§ Exercise description:
Say how many of the lines below contain the word "trong"; nothing else belongs in the answer.

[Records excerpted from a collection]
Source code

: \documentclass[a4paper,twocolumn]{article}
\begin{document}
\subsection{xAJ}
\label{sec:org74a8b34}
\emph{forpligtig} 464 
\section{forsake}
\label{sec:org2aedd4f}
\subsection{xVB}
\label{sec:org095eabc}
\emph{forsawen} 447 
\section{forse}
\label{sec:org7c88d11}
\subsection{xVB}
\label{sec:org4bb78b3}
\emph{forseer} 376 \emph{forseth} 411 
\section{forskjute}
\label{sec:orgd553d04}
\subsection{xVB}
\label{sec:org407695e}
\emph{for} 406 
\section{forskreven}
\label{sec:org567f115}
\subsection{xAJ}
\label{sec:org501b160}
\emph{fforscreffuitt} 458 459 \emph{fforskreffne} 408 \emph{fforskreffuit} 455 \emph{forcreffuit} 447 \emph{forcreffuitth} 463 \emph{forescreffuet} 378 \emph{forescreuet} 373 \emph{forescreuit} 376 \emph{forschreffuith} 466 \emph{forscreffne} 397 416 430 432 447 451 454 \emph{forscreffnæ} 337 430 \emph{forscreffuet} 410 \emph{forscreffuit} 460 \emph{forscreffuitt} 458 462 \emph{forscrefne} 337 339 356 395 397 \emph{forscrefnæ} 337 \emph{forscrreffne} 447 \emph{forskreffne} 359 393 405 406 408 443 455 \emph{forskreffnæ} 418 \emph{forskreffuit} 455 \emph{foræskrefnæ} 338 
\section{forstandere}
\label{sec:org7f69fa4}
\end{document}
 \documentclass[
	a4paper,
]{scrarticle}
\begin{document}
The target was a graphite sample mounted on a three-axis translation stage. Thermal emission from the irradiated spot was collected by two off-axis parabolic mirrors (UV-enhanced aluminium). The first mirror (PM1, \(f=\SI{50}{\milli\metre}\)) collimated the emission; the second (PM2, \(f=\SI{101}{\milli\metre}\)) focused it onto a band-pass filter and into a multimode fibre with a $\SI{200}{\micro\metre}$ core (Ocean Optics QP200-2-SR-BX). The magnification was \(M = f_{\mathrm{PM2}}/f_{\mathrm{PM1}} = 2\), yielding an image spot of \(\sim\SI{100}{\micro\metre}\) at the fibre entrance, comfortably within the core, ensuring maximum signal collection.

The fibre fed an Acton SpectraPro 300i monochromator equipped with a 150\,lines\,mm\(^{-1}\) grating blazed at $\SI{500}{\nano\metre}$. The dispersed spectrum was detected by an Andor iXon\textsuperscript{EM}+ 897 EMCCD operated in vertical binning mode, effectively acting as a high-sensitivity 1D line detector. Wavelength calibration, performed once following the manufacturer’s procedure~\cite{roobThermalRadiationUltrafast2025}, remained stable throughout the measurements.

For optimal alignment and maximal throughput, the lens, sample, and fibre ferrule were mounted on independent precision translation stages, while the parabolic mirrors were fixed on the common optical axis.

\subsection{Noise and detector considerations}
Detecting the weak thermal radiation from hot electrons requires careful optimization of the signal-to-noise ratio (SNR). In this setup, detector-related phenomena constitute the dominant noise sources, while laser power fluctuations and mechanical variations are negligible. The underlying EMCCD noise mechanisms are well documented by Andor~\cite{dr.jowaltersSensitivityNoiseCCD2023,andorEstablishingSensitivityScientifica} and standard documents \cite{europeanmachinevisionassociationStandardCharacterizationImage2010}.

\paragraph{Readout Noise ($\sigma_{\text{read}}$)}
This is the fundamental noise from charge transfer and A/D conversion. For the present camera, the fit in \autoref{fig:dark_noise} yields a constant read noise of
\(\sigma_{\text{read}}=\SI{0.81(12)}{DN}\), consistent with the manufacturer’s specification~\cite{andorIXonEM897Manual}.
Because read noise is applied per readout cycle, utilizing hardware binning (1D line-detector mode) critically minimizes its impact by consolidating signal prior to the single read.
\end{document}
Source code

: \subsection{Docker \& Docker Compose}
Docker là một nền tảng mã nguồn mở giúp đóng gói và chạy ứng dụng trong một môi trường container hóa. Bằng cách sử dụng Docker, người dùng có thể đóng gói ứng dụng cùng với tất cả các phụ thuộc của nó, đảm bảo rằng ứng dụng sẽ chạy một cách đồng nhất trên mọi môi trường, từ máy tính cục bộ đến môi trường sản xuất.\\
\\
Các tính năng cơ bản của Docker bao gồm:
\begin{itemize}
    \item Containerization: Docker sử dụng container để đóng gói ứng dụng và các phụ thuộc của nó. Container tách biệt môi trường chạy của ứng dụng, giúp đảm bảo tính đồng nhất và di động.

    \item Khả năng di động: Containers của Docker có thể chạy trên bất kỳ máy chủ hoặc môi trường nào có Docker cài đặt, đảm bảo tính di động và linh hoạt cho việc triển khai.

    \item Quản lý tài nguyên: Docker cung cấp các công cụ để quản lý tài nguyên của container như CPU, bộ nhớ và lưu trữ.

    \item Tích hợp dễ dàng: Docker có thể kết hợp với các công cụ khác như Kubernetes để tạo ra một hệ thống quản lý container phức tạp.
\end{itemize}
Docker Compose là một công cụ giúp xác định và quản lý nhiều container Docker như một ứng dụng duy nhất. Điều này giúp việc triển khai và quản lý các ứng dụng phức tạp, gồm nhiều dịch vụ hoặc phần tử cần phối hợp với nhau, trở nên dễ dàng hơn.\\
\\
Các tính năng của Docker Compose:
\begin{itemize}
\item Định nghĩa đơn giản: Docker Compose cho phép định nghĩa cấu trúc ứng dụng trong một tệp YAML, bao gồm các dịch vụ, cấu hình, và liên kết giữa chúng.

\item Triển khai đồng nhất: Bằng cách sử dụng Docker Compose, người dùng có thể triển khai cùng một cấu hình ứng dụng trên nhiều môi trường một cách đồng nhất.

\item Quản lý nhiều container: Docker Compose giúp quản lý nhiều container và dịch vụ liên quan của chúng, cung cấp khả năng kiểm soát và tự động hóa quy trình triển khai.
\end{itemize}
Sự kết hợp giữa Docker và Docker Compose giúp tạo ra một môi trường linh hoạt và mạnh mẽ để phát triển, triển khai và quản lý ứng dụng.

§ Response:
2